2 Aux termes de l’article 7 du règlement no 1612/68:

«1.   Le travailleur ressortissant d’un État membre ne peut, sur le territoire des autres États membres, être, en raison de sa nationalité, traité différemment des travailleurs nationaux, pour toutes conditions d’emploi et de travail, notamment en matière de rémunération, de licenciement, et de réintégration professionnelle ou de réemploi s’il est tombé en chômage.

2.   Il y bénéficie des mêmes avantages sociaux et fiscaux que les travailleurs nationaux.

[...]»

3 L’article 12 du règlement no 1612/68 dispose:

«Les enfants d’un ressortissant d’un État membre qui est ou a été employé sur le territoire d’un autre État membre sont admis aux cours d’enseignement général, d’apprentissage et de formation professionnelle dans les mêmes conditions que les ressortissants de cet État, si ces enfants résident sur son territoire.

Les États membres encouragent les initiatives permettant à ces enfants de suivre les cours précités dans les meilleures conditions.»

Le droit néerlandais

4 L’article 2.2 de la loi de 2000 sur le financement des études (Wet studiefinanciering 2000, ci-après la «WSF 2000»), qui établit les conditions permettant aux étudiants de bénéficier d’un financement complet de leurs études supérieures s’ils étudient aux Pays-Bas, est libellé comme suit:

«1.   Peut prétendre à un financement des études l’étudiant qui:

a) possède la nationalité néerlandaise;

b) ne possède pas la nationalité néerlandaise, mais est assimilé à un ressortissant néerlandais en matière de financement des études en vertu d’un traité ou d’une décision d’une organisation internationale [...]

[...]»

5 En ce qui concerne le financement portable, il résulte de l’article 2.14, paragraphe 2, de la WSF 2000 que peut bénéficier d’un tel avantage l’étudiant qui, d’une part, a droit à un financement complet des études aux Pays-Bas et, d’autre part, y a légalement résidé pendant au moins trois années au cours des six années précédant son inscription en vue de poursuivre des études supérieures en dehors de cet État membre.

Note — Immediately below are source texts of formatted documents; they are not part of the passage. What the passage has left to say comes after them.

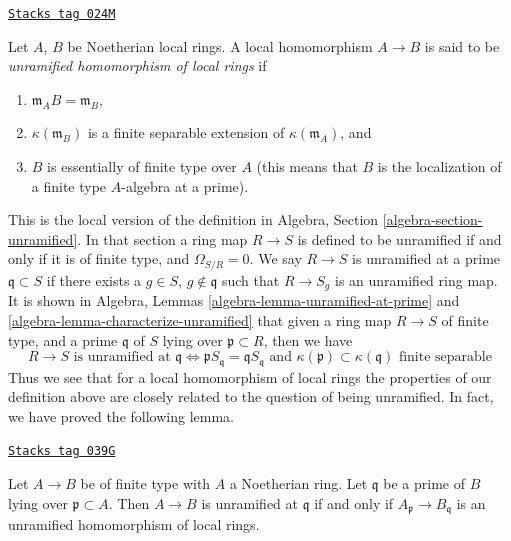 \begin{definition}
\label{etale-definition-unramified-rings}
\href{https://stacks.math.columbia.edu/tag/024M}{\texttt{Stacks tag 024M}}

Let $A$, $B$ be Noetherian local rings. A local homomorphism $A \to B$
is said to be {\it unramified homomorphism of local rings} if
\begin{enumerate}
\item $\mathfrak m_AB = \mathfrak m_B$,
\item $\kappa(\mathfrak m_B)$ is a finite separable extension of
$\kappa(\mathfrak m_A)$, and
\item $B$ is essentially of finite type over $A$ (this means
that $B$ is the localization of a finite type $A$-algebra at a prime).
\end{enumerate}
\end{definition}

This is the local version of the
definition in Algebra, Section \ref{algebra-section-unramified}.
In that section a ring map $R \to S$ is defined to be unramified if and
only if it is of finite type, and $\Omega_{S/R} = 0$.
We say $R \to S$ is unramified at a prime $\mathfrak q \subset S$
if there exists a $g \in S$, $g \not \in \mathfrak q$ such that
$R \to S_g$ is an unramified ring map. It is shown in
Algebra, Lemmas \ref{algebra-lemma-unramified-at-prime} and
\ref{algebra-lemma-characterize-unramified} that given a ring
map $R \to S$ of finite type, and a prime $\mathfrak q$ of $S$
lying over $\mathfrak p \subset R$, then we have
$$
R \to S\text{ is unramified at }\mathfrak q
\Leftrightarrow
\mathfrak pS_{\mathfrak q} = \mathfrak q S_{\mathfrak q}
\text{ and }
\kappa(\mathfrak p) \subset \kappa(\mathfrak q)\text{ finite separable}
$$
Thus we see that for a local homomorphism of local rings the properties
of our definition above are closely related to the question of
being unramified. In fact, we have proved the following lemma.

\begin{lemma}
\label{etale-lemma-characterize-unramified-Noetherian}
\href{https://stacks.math.columbia.edu/tag/039G}{\texttt{Stacks tag 039G}}


Let $A \to B$ be of finite type with $A$ a Noetherian ring.
Let $\mathfrak q$ be a prime of $B$ lying over $\mathfrak p \subset A$.
Then $A \to B$ is unramified at $\mathfrak q$ if and only if
$A_{\mathfrak p} \to B_{\mathfrak q}$ is an unramified homomorphism
of local rings.
\end{lemma}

6 Selon l’article 11.5 de la WSF 2000, le ministre compétent peut, dans les cas manifestes d’injustice grave, déroger à la condition de résidence prévue à l’article 2.14, paragraphe 2, de cette loi.

7 Jusqu’au 1er janvier 2014, la règle dite «des 3 ans sur 6» n’est pas applicable à tous les étudiants qui peuvent prétendre à un financement des études supérieures aux Pays-Bas et qui souhaitent poursuivre ces études dans certaines régions limitrophes, à savoir la Flandre et la région de Bruxelles-Capitale en Belgique ainsi que la Rhénanie-du-Nord-Westphalie, la Basse-Saxe et Brême en Allemagne.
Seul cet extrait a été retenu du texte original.